Wystawa „Widok z okna” jest znakomitym dowodem na to, jak za pomocą prostych środków wyrazu, można uchwycić światło i energię.
Gdy patrzymy na obraz mamy wrażenie, że na kawałku płótna została utrwalona pewna całość, jakiś unieśmiertelniony wycinek świata – to oczywiste. Czasem obraz wręcz więzi tę ludzką wizję w swoich ramach, nie dając jej się wylać ani milimetr poza powierzchnię dzieła. Jednakże niektóre dzieła zdają się oddziaływać znacznie szerzej, jakby poza swoje fizyczne granice. Gdy widzimy namalowaną postać, która patrzy na nas z charakterystycznym wyrazem twarzy, wtedy czujemy, że obszar działania pracy jest znacznie większy niż wskazywałaby jego wielkość.
Dokładnie takie samo wrażenie można odnieść, oglądając obrazy Jana Buczkowskiego, wystawiane obecnie w Gdańskiej Galerii Güntera Grassa.
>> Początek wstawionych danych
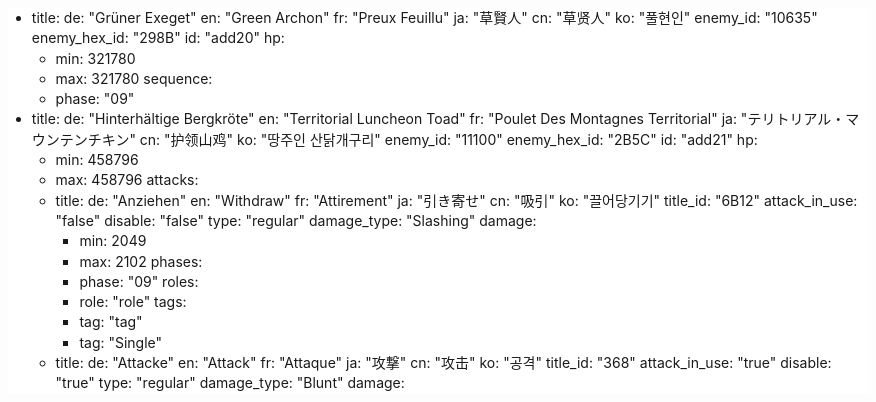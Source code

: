   - title:
      de: "Grüner Exeget"
      en: "Green Archon"
      fr: "Preux Feuillu"
      ja: "草賢人"
      cn: "草贤人"
      ko: "풀현인"
    enemy_id: "10635"
    enemy_hex_id: "298B"
    id: "add20"
    hp:
      - min: 321780
      - max: 321780
    sequence:
      - phase: "09"
  - title:
      de: "Hinterhältige Bergkröte"
      en: "Territorial Luncheon Toad"
      fr: "Poulet Des Montagnes Territorial"
      ja: "テリトリアル・マウンテンチキン"
      cn: "护领山鸡"
      ko: "땅주인 산닭개구리"
    enemy_id: "11100"
    enemy_hex_id: "2B5C"
    id: "add21"
    hp:
      - min: 458796
      - max: 458796
    attacks:
      - title:
          de: "Anziehen"
          en: "Withdraw"
          fr: "Attirement"
          ja: "引き寄せ"
          cn: "吸引"
          ko: "끌어당기기"
        title_id: "6B12"
        attack_in_use: "false"
        disable: "false"
        type: "regular"
        damage_type: "Slashing"
        damage:
          - min: 2049
          - max: 2102
        phases:
          - phase: "09"
        roles:
          - role: "role"
        tags:
          - tag: "tag"
          - tag: "Single"
      - title:
          de: "Attacke"
          en: "Attack"
          fr: "Attaque"
          ja: "攻撃"
          cn: "攻击"
          ko: "공격"
        title_id: "368"
        attack_in_use: "true"
        disable: "true"
        type: "regular"
        damage_type: "Blunt"
        damage:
W momencie, kiedy wszedłem do galerii, na zewnątrz panowała straszna szaruga, dzięki czemu od razu uderzyła mnie niezwykła jasność bijąca od płócien. Składają się one w całości z punktów oraz smug, i z pozoru tonie w kompletnym chaosie. Lecz kiedy poobserwujemy je dłużej, odkryjemy geometryczny porządek, pewnego rodzaju grę optyczną twórcy z odbiorcą. Jest w tych plamach koloru wręcz oszałamiająca energia.
Abstrakcyjne wizje Buczkowskiego są nasycone życiem. Intensywność barw – a wręcz pewnego rodzaju fizyczność, jeśli przyjrzeć się bliżej, jak grubo została w niektórych miejscach nałożona farba – robi wielkie wrażenie. Światło ma tutaj tak wielką siłę, że nawet, gdy większość obrazu pokrywa smolista czerń, to niewielki obszar bieli nałożony na jej końcach, zdaje się przedzierać w głąb płaszczyzny. Jeszcze większe wrażenie robi przedstawienie czarnej powierzchni, rozrywanej od środka przed blask.
Tytuł wystawi brzmi „Widok z Okna” i jest mocno enigmatyczny. Prace są pozbawione tytułów; widnieją na nich jedynie lata, w których powstawały. Buczkowski wydaje się nie narzucać nam żadnych interpretacji, zdając się całkowicie na nasz subiektywizm – czy więc owe „okno” jest po prostu czymś, co pozwala nam szerzej spojrzeć na otaczającą rzeczywistość? Czy obrazy malarza pokazują pewien „widok”, czyli znacznie więcej niż to, co widzimy pierwszy rzut oka? Każdy musi odpowiedzieć sobie sam.
Jeśli przyjrzeć się blaskowi emanującemu z prac Buczkowskiego, można dostrzec w nich światło miasta, ludzki tłum albo promienie słońca. Ale takie spojrzenie na jego dorobek byłoby zbyt dosłowne. Równie ważne jest to, czego nie widać. To właśnie owa nieuchwytna energia powoduje, że to tak interesująca wystawa.
Wystawę można oglądać w Gdańskiej Galerii Miejskiej do 14 kwietnia 2013 r.